Además, este caso constituye una de las excepciones que permite que el cambio pueda realizarse nuevamente en la adultez, si así se desea.

"Se ha establecido que cuando un menor de edad presenta un cambio de nombre, cuando fue menor de edad, es posible que este vuelva a tramitarlo cuando ya sea mayor de edad.  Y en este caso, claramente, pues ya al ser mayor de edad, no necesitaría la autorización por parte de sus padres", indicó.

Cambio de nombre 2

Expertos advierten que cambiarse el nombre no exime a la persona de cumplir sus obligaciones legales. Crédito: Colprensa.

¿Cuánto cuesta cambiarse el nombre?

Según las tarifas de la Superintendencia de Notariado y Registro, cambiarse el nombre en Colombia, durante 2026, cuesta $64.200.

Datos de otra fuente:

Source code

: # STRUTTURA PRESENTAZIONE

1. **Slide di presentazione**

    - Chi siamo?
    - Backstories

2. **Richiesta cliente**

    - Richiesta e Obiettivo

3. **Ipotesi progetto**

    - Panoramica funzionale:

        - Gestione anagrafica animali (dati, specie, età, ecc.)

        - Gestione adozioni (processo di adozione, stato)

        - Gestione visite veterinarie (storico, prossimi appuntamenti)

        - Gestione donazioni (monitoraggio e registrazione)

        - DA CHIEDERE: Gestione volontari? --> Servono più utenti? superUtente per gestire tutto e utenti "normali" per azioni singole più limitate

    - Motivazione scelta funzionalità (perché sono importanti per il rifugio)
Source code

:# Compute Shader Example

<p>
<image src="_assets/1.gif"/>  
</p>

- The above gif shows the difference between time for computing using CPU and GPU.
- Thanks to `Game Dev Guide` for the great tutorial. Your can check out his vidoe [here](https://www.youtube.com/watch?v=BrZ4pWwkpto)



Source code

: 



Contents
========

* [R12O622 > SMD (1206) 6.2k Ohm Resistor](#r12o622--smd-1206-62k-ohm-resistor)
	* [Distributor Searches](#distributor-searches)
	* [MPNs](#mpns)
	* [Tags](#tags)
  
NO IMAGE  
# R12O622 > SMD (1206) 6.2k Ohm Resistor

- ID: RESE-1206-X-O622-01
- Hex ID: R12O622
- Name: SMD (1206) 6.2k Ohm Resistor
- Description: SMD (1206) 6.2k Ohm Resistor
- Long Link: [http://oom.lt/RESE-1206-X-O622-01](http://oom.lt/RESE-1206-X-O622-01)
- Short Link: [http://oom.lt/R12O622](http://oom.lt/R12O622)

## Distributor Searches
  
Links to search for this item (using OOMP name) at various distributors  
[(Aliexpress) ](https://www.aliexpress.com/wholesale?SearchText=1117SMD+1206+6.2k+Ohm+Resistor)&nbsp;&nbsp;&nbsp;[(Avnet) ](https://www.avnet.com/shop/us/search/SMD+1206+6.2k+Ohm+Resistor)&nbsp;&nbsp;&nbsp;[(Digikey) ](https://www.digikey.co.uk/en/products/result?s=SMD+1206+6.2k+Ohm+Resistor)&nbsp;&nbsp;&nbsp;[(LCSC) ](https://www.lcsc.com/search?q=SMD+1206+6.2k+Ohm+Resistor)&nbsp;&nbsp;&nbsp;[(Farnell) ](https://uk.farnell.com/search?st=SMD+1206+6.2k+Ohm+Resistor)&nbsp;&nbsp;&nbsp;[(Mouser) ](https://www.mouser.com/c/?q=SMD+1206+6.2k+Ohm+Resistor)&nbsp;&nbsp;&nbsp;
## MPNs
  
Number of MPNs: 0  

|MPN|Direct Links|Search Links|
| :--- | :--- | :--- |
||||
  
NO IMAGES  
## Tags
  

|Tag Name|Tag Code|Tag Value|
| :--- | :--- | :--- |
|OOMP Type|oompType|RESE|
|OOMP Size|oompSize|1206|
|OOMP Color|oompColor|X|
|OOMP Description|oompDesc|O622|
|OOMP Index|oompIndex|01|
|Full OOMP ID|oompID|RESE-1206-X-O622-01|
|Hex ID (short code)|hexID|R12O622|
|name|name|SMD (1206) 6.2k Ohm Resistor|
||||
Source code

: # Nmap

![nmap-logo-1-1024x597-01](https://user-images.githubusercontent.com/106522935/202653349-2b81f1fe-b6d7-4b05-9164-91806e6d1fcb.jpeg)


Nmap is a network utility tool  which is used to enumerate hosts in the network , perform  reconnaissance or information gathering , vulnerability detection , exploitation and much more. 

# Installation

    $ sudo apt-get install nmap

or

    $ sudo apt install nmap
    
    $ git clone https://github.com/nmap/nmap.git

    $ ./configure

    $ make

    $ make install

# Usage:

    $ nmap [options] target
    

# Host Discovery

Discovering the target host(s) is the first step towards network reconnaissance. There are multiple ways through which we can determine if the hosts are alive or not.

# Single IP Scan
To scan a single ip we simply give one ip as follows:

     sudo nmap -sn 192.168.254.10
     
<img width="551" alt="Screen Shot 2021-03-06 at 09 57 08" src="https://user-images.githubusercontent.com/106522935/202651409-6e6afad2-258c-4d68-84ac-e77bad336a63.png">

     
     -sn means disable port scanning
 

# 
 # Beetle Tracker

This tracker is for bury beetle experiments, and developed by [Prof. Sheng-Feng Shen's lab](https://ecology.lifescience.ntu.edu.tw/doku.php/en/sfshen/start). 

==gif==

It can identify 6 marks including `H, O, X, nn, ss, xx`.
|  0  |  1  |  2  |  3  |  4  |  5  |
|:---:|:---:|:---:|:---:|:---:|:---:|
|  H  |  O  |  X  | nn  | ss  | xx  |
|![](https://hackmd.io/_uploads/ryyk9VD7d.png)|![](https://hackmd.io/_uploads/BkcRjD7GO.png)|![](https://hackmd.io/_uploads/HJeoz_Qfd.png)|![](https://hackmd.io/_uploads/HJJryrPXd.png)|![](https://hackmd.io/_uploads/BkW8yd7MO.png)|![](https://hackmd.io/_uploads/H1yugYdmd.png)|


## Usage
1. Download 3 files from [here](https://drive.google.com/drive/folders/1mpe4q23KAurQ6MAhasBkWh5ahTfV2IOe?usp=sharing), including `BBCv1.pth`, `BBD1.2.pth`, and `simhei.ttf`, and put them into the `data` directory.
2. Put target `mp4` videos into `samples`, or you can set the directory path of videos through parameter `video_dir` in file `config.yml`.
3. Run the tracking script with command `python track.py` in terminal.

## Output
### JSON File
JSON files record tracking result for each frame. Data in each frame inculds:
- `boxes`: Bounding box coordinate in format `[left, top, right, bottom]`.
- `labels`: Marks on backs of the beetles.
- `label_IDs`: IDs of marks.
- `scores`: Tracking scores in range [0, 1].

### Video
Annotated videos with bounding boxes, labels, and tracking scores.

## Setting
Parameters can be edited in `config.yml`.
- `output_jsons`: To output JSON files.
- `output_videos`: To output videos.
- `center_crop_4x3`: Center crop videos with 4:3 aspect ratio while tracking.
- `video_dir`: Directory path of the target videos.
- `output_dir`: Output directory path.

Este trámite generalmente se realiza mediante escritura pública, lo que genera gastos adicionales por copias del registro civil y la rectificación de la cédula, cuyo duplicado cuesta unos $76.100.

Detalles del costo y proceso:

Escritura pública de cambio de nombre: El valor ronda los $64.200 en 2026.

Rectificación de cédula (cédula digital): Tiene un costo de $76.100.

Registro civil: Se deben solicitar nuevas copias del registro civil, con costos adicionales por copia.

Recomendaciones antes de tomar la decisión

Antes de iniciar el trámite, la experta recomienda reflexionar a fondo sobre la decisión, teniendo en cuenta que el nombre es un elemento clave de la identidad.

"Es un tema de identificación, de que él se sienta o ella se siente identificado con ese nombre y que al pasar los años no haya ningún tipo de arrepentimiento o como que ella no se sienta cómodo por esto. ¿Por qué? Porque la regla general es que este cambio solamente se puede hacer una sola vez y las excepciones son muy claras", señaló.

Asimismo, insistió en la importancia de realizar la actualización de todos los documentos para evitar problemas posteriores.

"Si tienen bienes inmuebles y en el certificado de tradición y libertad aparece el nombre antiguo, es fundamental que cambien el nombre nuevo porque si no, esto va a impedir, por ejemplo, el tipo de acto que quieran realizar sobre el bien", agregó.

Cambiar el nombre no borra obligaciones

En cuanto a los estudios que la persona haya hecho con su nombre antiguo, la abogada explica que es fundamental solicitar la actualización o el cambio en la entidad académica correspondiente.  "El título como tal sigue siendo válido, o sea, acá no es un tema de validez porque pues ese título se tuvo que haber expedido bajo los requisitos necesarios para que fuera válido", aseguró.

En ese sentido, la experta aclara que, si alguien hace el cambio, posteriormente va a postularse a un trabajo y el nombre con el que se presenta no coincide con el que tiene el título universitario, el contratante claramente va a quedar confundido y no va a saber si efectivamente se trata de la misma persona.

Finalmente, la abogada fue clara en un punto clave: cambiarse el nombre no elimina responsabilidades legales o deudas.

"Se debe demostrar que se trata de la misma persona. El número de cédula no cambia, por lo que las obligaciones siguen vigentes", explicó.

En conclusión, aunque cambiarse el nombre en Colombia es un trámite accesible, no es una decisión menor. Implica responsabilidades y procesos adicionales que deben asumirse con planificación y, preferiblemente, con asesoría legal.